Cecilia se retuerce al sentir su sexo ocupado por la piel de su amada, su piel
despide gotas de sudor y de su boca emanan quejidos de placer. La mano de María
se muestra incansable, quiere invadir toda profundidad, desea inseminar a
Cecilia de sus planes para el futuro; quiere embarazarla de sus ideales para
que juntas caminen por el mundo, para que el fruto las una perpetuamente. Las
uñas de Cecilia se clavan en la espalda de María, le rasguñan, sus manos
acarician su nuca. Las dos mujeres alcanzan el éxtasis. Explotan. Sus almas se
han fundido. Sus cuerpos se han satisfecho con ternura.

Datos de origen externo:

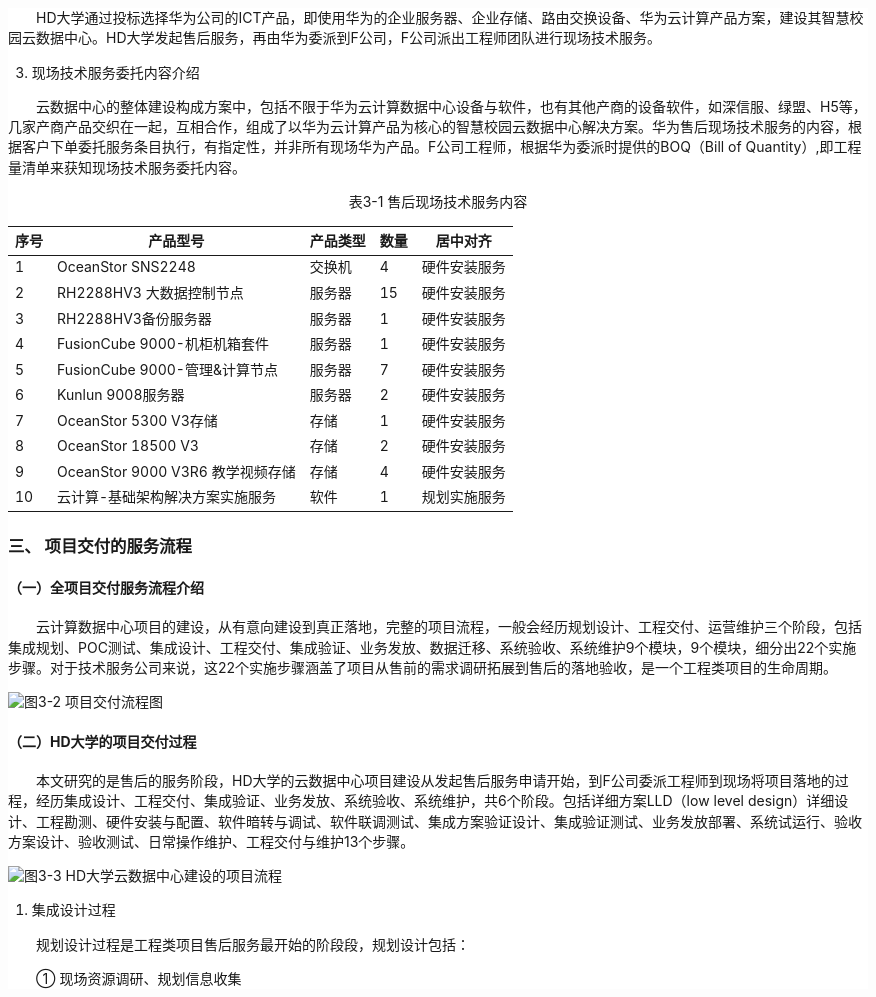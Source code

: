 &emsp;&emsp;HD大学通过投标选择华为公司的ICT产品，即使用华为的企业服务器、企业存储、路由交换设备、华为云计算产品方案，建设其智慧校园云数据中心。HD大学发起售后服务，再由华为委派到F公司，F公司派出工程师团队进行现场技术服务。

3. 现场技术服务委托内容介绍

&emsp;&emsp;云数据中心的整体建设构成方案中，包括不限于华为云计算数据中心设备与软件，也有其他产商的设备软件，如深信服、绿盟、H5等，几家产商产品交织在一起，互相合作，组成了以华为云计算产品为核心的智慧校园云数据中心解决方案。华为售后现场技术服务的内容，根据客户下单委托服务条目执行，有指定性，并非所有现场华为产品。F公司工程师，根据华为委派时提供的BOQ（Bill of Quantity）,即工程量清单来获知现场技术服务委托内容。
<center>表3-1 售后现场技术服务内容</center>

| 序号 | 产品型号                         | 产品类型 | 数量 | 居中对齐     |
| --- | ------------------------------- | ------- | --- | ----------- |
| 1    | OceanStor SNS2248                | 交换机   | 4    | 硬件安装服务 |
| 2    | RH2288HV3 大数据控制节点         | 服务器   | 15   | 硬件安装服务 |
| 3    | RH2288HV3备份服务器              | 服务器   | 1    | 硬件安装服务 |
| 4    | FusionCube 9000-机柜机箱套件     | 服务器   | 1    | 硬件安装服务 |
| 5    | FusionCube 9000-管理&计算节点    | 服务器   | 7    | 硬件安装服务 |
| 6    | Kunlun 9008服务器                | 服务器   | 2    | 硬件安装服务 |
| 7    | OceanStor 5300 V3存储            | 存储     | 1    | 硬件安装服务 |
| 8    | OceanStor 18500 V3               | 存储     | 2    | 硬件安装服务 |
| 9    | OceanStor 9000 V3R6 教学视频存储 | 存储     | 4    | 硬件安装服务 |
| 10   | 云计算-基础架构解决方案实施服务  | 软件     | 1    | 规划实施服务 |



### 三、 项目交付的服务流程


#### （一）全项目交付服务流程介绍

&emsp;&emsp;云计算数据中心项目的建设，从有意向建设到真正落地，完整的项目流程，一般会经历规划设计、工程交付、运营维护三个阶段，包括集成规划、POC测试、集成设计、工程交付、集成验证、业务发放、数据迁移、系统验收、系统维护9个模块，9个模块，细分出22个实施步骤。对于技术服务公司来说，这22个实施步骤涵盖了项目从售前的需求调研拓展到售后的落地验收，是一个工程类项目的生命周期。

![图3-2  项目交付流程图](https://7.dusays.com/2020/11/15/9793f338fc848.png)

#### （二）HD大学的项目交付过程

&emsp;&emsp;本文研究的是售后的服务阶段，HD大学的云数据中心项目建设从发起售后服务申请开始，到F公司委派工程师到现场将项目落地的过程，经历集成设计、工程交付、集成验证、业务发放、系统验收、系统维护，共6个阶段。包括详细方案LLD（low level design）详细设计、工程勘测、硬件安装与配置、软件暗转与调试、软件联调测试、集成方案验证设计、集成验证测试、业务发放部署、系统试运行、验收方案设计、验收测试、日常操作维护、工程交付与维护13个步骤。

![图3-3 HD大学云数据中心建设的项目流程](https://7.dusays.com/2020/11/15/4ddcafa914439.png)

1. 集成设计过程

&emsp;&emsp;规划设计过程是工程类项目售后服务最开始的阶段段，规划设计包括：

&emsp;&emsp;① 现场资源调研、规划信息收集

El cuerpo desnudo de María reposa sobre el cuerpo desnudo
de Cecilia. Agitadas. Satisfechas. Sonrientes. La cabeza de María se acomoda
entre los pechos hinchados de Cecilia, quien le revuelve el cabello
tiernamente. Un momento de silencio donde formalizan su unión, se entregan la
una a la otra para vivir, para construir, incluso para llorar, para amarse. Los
sonidos de la calle comienzan a incorporarse de nuevo. El televisor logra que
ambas le miren por un momento, sin importancia.
─¿Me pasas mi café? –Le pide María, incorporándose en el
sillón, acomodándose el cabello. Cecilia obedece, busca la taza, la toma entre
sus manos, sonríe traviesamente.
─Amor, el café se ha enfriado ─ambas ríen de buen grado. Sus labios se unen, se
vuelven a amar. La televisión continúa encendida, para nadie.